TradeWindow uses DLT to create a ‘single trading window’ accessible by all parties involved in the transaction from the importer to the exporter.
It significantly reduces the risk of fraud and cyber security threats as edits can only be made with the consensus of the majority of the network.
However, Smith says the primary benefit where immediate cost savings and efficiencies are realised is the “instantaneous sharing of documentation that is currently couriered at significant cost between the various parties, including exporters, importers, banks, certifiers, and insurance companies.
“With 12,000 registered exporters in New Zealand it represents a major market opportunity.”
“TradeWindow allows all relevant documents – from certificates to invoices – to be exchanged digitally using one touchpoint”.
Smith adds, “With cybersecurity threats on the rise, many exporters are looking to future-proof their trading procedures. By using TradeWindow, exporters can prevent revenue loss from criminal activity and provide increased traceability through the supply chain.”
Smith says TradeWindow is growing quickly and has secured key exclusive partnerships with two other New Zealand export-related companies, Prodoc and a division of IVS (Independent Verification Services).
It is currently finalising agreements to acquire these companies.
It also has several pilot projects planned and underway with other Kiwi exporters in different sectors, including one with Fiordland Lobster Company, New Zealand’s largest lobster exporter.
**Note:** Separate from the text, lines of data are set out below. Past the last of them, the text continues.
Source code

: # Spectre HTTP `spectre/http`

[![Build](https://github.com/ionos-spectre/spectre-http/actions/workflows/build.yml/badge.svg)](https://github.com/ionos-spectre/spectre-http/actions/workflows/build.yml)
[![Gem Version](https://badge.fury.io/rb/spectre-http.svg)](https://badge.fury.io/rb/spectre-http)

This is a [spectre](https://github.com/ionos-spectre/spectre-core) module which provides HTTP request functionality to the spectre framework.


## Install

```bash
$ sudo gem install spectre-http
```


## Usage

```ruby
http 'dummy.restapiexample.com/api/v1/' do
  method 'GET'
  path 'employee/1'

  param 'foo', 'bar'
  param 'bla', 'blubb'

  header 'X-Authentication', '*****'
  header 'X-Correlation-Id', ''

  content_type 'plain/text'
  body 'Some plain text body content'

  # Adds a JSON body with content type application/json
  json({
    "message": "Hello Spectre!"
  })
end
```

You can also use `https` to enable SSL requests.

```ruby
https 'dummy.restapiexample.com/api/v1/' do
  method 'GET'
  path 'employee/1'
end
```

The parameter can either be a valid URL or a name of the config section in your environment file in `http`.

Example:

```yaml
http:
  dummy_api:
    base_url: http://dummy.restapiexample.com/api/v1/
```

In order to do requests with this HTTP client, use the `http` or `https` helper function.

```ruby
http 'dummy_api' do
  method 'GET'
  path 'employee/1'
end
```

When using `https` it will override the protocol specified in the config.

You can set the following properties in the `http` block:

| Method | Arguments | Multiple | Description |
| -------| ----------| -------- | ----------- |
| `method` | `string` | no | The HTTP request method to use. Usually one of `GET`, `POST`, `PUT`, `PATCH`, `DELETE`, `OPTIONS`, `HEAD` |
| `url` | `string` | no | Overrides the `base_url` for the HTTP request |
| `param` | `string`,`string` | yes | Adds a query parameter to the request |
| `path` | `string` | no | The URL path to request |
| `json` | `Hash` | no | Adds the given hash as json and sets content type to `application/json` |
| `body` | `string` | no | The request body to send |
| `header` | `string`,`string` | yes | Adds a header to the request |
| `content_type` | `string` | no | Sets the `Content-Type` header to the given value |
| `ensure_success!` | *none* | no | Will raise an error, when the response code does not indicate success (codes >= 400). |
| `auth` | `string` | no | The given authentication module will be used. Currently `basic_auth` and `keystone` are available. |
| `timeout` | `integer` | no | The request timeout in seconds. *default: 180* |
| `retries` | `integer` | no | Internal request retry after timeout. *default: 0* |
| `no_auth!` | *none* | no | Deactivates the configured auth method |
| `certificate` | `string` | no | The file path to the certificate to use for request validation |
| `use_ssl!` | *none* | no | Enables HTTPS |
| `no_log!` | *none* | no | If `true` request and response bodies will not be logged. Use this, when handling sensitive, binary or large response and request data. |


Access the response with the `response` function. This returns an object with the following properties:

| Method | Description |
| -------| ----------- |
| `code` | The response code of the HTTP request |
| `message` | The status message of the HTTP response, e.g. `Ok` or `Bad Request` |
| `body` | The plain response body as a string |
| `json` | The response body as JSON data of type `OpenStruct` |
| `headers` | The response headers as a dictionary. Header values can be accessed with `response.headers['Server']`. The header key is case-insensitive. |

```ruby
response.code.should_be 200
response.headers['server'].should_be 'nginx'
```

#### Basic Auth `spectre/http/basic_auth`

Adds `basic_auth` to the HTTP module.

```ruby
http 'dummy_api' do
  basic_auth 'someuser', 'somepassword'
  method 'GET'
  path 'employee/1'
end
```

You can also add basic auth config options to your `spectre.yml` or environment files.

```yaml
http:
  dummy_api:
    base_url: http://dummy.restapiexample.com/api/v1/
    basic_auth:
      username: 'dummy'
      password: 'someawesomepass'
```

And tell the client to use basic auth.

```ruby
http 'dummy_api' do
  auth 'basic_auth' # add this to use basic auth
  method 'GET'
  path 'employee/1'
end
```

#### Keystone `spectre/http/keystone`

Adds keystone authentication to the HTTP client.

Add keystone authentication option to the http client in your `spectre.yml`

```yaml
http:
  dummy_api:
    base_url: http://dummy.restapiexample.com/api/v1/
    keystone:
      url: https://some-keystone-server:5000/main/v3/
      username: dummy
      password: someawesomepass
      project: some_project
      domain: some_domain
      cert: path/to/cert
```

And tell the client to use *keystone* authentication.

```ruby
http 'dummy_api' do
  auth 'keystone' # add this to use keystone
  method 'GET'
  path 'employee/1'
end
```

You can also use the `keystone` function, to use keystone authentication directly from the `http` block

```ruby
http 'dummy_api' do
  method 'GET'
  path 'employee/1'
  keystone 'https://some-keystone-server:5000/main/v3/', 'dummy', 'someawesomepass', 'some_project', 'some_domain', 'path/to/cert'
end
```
Prodoc is an export documentation compliance company that creates digital documentation for over 60% of New Zealand’s exports.
IVS assists New Zealand exporters in the forestry, timber and horticultural industries with product certifications and quality assurance.
“The addition of these companies’ services within the TradeWindow ecosystem will create significant synergies in verification and documentation compliance for Kiwi producers, and significantly simplify the export process,” says Smith.
Prodoc director Steve Cox says, “We are excited to be joining forces with TradeWindow, which we believe will become the go-to platform for exporters who need to meet critical deadlines. It will offer a competitive advantage by improving turnaround times and lift customer service levels for demanding export partners.”
Smith says the bank funding and a recent Callaghan Innovation grant will further the research and development of TradeWindow, helping ready the platform for commercialisation.